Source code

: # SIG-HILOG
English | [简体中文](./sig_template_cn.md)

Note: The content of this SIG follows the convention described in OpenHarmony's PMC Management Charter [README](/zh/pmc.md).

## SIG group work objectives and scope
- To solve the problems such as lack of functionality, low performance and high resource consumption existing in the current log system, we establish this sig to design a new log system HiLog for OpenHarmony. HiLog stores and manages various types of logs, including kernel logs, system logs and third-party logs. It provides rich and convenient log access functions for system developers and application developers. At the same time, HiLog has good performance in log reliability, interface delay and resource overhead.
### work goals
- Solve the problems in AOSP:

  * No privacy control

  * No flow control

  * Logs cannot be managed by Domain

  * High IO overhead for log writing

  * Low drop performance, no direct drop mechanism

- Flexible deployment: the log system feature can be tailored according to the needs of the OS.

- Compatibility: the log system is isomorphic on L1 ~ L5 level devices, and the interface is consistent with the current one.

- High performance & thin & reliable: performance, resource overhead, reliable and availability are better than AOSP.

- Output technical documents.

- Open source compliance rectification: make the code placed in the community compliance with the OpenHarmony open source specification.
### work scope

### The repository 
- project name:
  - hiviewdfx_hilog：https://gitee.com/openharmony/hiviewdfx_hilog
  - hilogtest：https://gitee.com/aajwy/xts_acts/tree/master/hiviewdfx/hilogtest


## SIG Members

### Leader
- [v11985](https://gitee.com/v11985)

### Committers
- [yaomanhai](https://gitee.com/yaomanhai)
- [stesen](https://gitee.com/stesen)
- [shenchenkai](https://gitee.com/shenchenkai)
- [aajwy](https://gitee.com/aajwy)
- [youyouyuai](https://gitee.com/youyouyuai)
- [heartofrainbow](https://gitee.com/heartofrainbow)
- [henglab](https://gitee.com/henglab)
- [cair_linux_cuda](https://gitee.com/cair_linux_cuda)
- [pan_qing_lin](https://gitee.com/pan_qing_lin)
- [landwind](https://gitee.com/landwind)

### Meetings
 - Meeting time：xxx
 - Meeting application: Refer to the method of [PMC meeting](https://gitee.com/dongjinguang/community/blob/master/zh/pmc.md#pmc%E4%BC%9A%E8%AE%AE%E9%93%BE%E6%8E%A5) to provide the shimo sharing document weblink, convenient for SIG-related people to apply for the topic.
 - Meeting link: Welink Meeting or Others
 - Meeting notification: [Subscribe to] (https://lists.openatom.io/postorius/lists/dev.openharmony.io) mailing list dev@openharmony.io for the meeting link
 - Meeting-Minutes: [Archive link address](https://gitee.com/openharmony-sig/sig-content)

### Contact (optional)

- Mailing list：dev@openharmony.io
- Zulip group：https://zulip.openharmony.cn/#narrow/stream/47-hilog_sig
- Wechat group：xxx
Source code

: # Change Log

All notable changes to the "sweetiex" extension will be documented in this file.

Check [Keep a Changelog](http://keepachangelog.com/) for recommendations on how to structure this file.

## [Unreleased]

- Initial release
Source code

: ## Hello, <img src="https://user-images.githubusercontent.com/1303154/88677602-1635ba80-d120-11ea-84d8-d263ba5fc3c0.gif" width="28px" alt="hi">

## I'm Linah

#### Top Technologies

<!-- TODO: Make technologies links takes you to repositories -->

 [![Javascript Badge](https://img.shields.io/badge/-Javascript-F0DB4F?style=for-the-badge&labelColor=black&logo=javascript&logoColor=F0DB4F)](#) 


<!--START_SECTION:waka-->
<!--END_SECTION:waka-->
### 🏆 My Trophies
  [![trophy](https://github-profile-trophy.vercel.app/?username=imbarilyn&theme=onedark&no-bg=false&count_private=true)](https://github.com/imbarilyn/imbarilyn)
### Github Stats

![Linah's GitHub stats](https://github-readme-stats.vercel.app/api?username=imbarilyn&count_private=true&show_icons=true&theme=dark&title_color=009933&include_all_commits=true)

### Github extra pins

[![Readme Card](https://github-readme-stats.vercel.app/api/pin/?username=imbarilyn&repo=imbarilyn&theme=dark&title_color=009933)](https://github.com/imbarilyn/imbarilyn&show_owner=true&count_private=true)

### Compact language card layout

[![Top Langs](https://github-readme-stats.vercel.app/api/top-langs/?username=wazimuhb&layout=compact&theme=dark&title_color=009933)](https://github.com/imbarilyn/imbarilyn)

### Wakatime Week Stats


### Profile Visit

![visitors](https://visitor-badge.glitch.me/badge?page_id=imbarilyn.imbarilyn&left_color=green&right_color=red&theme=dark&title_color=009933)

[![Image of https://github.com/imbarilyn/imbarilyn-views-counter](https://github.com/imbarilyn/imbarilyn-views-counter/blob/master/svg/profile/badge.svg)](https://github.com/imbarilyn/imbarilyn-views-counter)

########

§ WORK INSTRUCTIONS: Lines of the material that hold the word "with" should be counted, and the number alone given.

§ RESPONSE BELOW: 2